TASK STATEMENT
Of the lines below, write out exactly those from the line with "R. Jabaily. Bank" through the line with "Federal Deposit Insurance", both included, and skip the rest.

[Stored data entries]
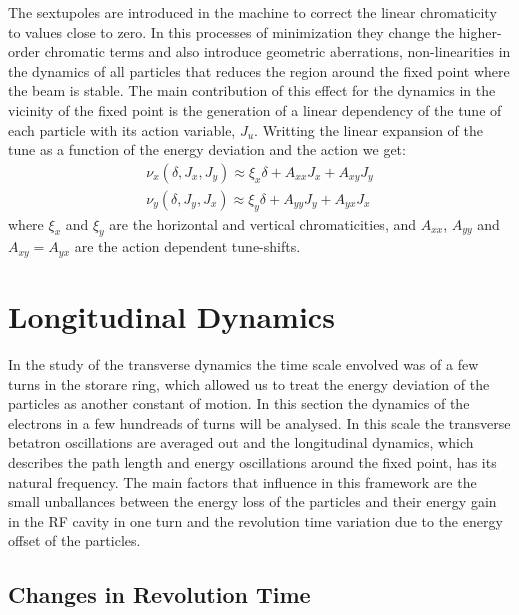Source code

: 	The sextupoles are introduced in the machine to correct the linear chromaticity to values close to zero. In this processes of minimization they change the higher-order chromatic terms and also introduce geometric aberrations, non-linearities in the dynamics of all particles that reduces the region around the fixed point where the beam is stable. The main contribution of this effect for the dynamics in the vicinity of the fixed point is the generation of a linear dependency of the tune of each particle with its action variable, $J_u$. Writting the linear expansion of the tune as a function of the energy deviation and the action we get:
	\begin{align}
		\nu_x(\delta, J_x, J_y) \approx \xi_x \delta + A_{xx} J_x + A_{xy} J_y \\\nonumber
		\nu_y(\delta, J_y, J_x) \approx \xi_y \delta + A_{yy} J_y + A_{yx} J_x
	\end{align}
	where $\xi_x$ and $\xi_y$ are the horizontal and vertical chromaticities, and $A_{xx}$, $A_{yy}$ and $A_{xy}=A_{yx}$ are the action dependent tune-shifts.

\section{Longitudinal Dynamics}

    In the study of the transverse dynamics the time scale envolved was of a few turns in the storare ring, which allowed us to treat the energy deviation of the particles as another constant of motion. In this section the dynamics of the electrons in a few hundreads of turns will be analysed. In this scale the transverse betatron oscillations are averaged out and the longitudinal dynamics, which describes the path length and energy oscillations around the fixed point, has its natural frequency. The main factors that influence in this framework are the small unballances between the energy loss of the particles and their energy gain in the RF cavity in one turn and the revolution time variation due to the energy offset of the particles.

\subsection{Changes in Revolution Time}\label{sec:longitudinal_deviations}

--

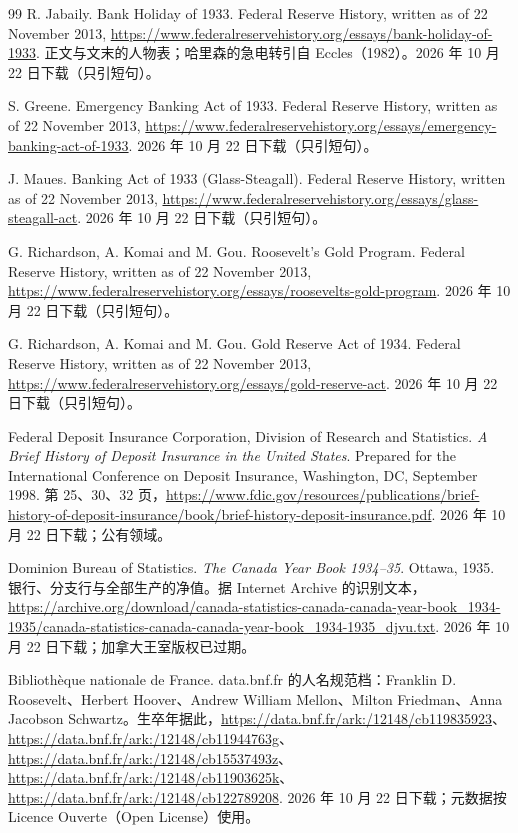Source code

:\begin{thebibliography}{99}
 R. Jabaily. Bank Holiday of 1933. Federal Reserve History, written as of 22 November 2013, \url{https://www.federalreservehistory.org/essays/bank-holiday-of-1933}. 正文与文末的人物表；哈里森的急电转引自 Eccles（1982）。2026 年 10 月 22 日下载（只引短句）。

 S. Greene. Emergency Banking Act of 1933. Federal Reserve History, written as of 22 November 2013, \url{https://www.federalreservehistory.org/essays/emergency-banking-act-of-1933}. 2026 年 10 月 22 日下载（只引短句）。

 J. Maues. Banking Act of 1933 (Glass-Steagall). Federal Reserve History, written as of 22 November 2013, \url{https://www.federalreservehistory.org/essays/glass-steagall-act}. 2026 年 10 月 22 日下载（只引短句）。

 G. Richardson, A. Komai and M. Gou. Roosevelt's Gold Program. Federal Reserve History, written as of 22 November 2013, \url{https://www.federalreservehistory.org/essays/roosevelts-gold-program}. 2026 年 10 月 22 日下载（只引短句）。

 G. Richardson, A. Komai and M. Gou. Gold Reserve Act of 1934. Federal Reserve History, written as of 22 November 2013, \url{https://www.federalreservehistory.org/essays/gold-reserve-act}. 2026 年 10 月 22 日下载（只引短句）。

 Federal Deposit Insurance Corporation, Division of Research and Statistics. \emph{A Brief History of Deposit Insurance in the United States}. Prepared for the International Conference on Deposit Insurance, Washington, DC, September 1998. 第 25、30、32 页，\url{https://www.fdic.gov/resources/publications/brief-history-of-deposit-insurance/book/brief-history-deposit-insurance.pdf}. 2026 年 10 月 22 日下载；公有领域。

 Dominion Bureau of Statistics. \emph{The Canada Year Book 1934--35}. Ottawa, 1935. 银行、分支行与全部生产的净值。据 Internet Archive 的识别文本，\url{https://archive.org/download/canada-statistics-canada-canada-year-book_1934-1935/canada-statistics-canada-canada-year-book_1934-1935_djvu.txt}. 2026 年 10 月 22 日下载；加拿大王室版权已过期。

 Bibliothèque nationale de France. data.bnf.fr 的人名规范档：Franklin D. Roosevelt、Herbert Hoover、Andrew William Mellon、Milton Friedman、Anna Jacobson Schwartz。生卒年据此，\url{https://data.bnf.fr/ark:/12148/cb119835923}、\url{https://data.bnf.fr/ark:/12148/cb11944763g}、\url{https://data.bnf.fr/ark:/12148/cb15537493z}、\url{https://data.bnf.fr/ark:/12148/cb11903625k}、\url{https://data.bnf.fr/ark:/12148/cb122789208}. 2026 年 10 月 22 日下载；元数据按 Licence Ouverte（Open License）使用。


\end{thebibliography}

ANSWER SPACE
 R. Jabaily. Bank Holiday of 1933. Federal Reserve History, written as of 22 November 2013, \url{https://www.federalreservehistory.org/essays/bank-holiday-of-1933}. 正文与文末的人物表；哈里森的急电转引自 Eccles（1982）。2026 年 10 月 22 日下载（只引短句）。

 S. Greene. Emergency Banking Act of 1933. Federal Reserve History, written as of 22 November 2013, \url{https://www.federalreservehistory.org/essays/emergency-banking-act-of-1933}. 2026 年 10 月 22 日下载（只引短句）。

 J. Maues. Banking Act of 1933 (Glass-Steagall). Federal Reserve History, written as of 22 November 2013, \url{https://www.federalreservehistory.org/essays/glass-steagall-act}. 2026 年 10 月 22 日下载（只引短句）。

 G. Richardson, A. Komai and M. Gou. Roosevelt's Gold Program. Federal Reserve History, written as of 22 November 2013, \url{https://www.federalreservehistory.org/essays/roosevelts-gold-program}. 2026 年 10 月 22 日下载（只引短句）。

 G. Richardson, A. Komai and M. Gou. Gold Reserve Act of 1934. Federal Reserve History, written as of 22 November 2013, \url{https://www.federalreservehistory.org/essays/gold-reserve-act}. 2026 年 10 月 22 日下载（只引短句）。

 Federal Deposit Insurance Corporation, Division of Research and Statistics. \emph{A Brief History of Deposit Insurance in the United States}. Prepared for the International Conference on Deposit Insurance, Washington, DC, September 1998. 第 25、30、32 页，\url{https://www.fdic.gov/resources/publications/brief-history-of-deposit-insurance/book/brief-history-deposit-insurance.pdf}. 2026 年 10 月 22 日下载；公有领域。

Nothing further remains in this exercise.